- Genres: Alternative hip-hop; jazz rap; soul;
- Years active: 2013–present
- Members: Mos Def Ferrari Sheppard

= Dec 99th =

American hip-hop group

Dec. 99th is an alternative hip-hop group consisting of Mos Def and Ferrari Sheppard. The duo also collaborates on visual art and fashion projects.

== History ==
In 2013, Mos Def and Sheppard met in Addis Ababa, Ethiopia and began collaborating on visual art and web projects. Sheppard, a photographer and journalist at the time, quietly began making music to relax. The two soon began releasing music as Dec. 99th.

On August 1, 2016, Dec 99th released their fourth song on Tidal titled "Hymn", following the previously released "N.A.W", which was followed up by "Tall Sleeves" and later "Local Time". The track was accompanied by a statement from the pair, "Condolences to the families of the slain. Never stop pursuing freedom," likely a reference to police killings in the United States.

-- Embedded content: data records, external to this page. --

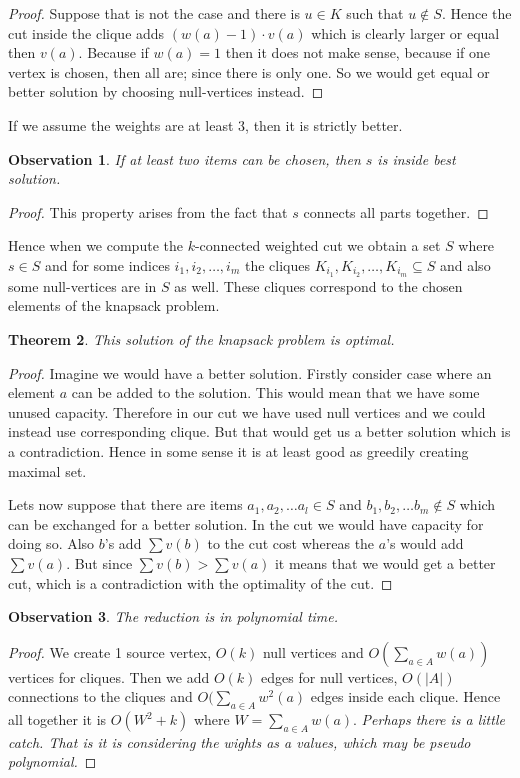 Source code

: \documentclass{article}
\theoremstyle{plain}
\newtheorem{thm}{Theorem}
\newtheorem{observ}[thm]{Observation}
\theoremstyle{plain}
\theoremstyle{remark}
\begin{document}
	\begin{proof}
		Suppose that is not the case and there is $u \in K$ such that $u \notin S$. Hence the cut inside the clique adds $(w(a)-1) \cdot v(a)$ which is clearly larger or equal then $v(a)$. Because if $w(a) = 1$ then it does not make sense, because if one vertex is chosen, then all are; since there is only one. So we would get equal or better solution by choosing null-vertices instead.
	\end{proof}

	If we assume the weights are at least 3, then it is strictly better.
	
	\begin{observ}
		If at least two items can be chosen, then $s$ is inside best solution.
	\end{observ}

	\begin{proof}
		This property arises from the fact that $s$ connects all parts together.
	\end{proof}

	Hence when we compute the $k$-connected weighted cut we obtain a set $S$ where $s \in S$ and for some indices $i_1, i_2, \dots, i_m$ the cliques $K_{i_1}, K_{i_2}, \dots, K_{i_m} \subseteq S$ and also some null-vertices are in $S$ as well. These cliques correspond to the chosen elements of the knapsack problem.
	
	\begin{thm}
		This solution of the knapsack problem is optimal.
	\end{thm}

	\begin{proof}
		Imagine we would have a better solution. Firstly consider case where an element $a$ can be added to the solution. This would mean that we have some unused capacity. Therefore in our cut we have used null vertices and we could instead use corresponding clique. But that would get us a better solution which is a contradiction. Hence in some sense it is at least good as greedily creating maximal set.
		
		Lets now suppose that there are items $a_1, a_2, \dots a_l \in S$ and $b_1, b_2, \dots b_m \notin S$ which can be exchanged for a better solution. In the cut we would have capacity for doing so. Also $b$'s add $\sum v(b)$ to the cut cost whereas the $a$'s would add $\sum v(a)$. But since $\sum v(b) > \sum v(a)$ it means that we would get a better cut, which is a contradiction with the optimality of the cut.
	\end{proof}

	\begin{observ}
		The reduction is in polynomial time.
	\end{observ}

	\begin{proof}
		We create 1 source vertex, $O(k)$ null vertices and $O(\sum_{a \in A} w(a))$ vertices for cliques. Then we add $O(k)$ edges for null vertices, $O(|A|)$ connections to the cliques and $O(\sum_{a \in A} w^2(a)$ edges inside each clique. Hence all together it is $O(W^2 + k)$ where $W = \sum_{a \in A} w(a)$. \textit{Perhaps there is a little catch. That is it is considering the wights as a values, which may be pseudo polynomial.}
	\end{proof}	
\end{document}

The group released their fifth track, "Seaside Panic Room" two days after releasing "Hymn", causing many music writers to anticipate a full-length December 99th album.

The album was released December 21, 2016 after being delayed from the original release date of December 9. It was exclusively released to Tidal. The reception of the album was generally negative, being described as ‘by far the worst thing he’s ever released’ by Pitchfork.

The album was removed from Tidal sometime between November 8th 2020 and August 29 2021 without any official statement. There is no legal way to purchase or listen to the album as of right now, as it never got released to other streaming services.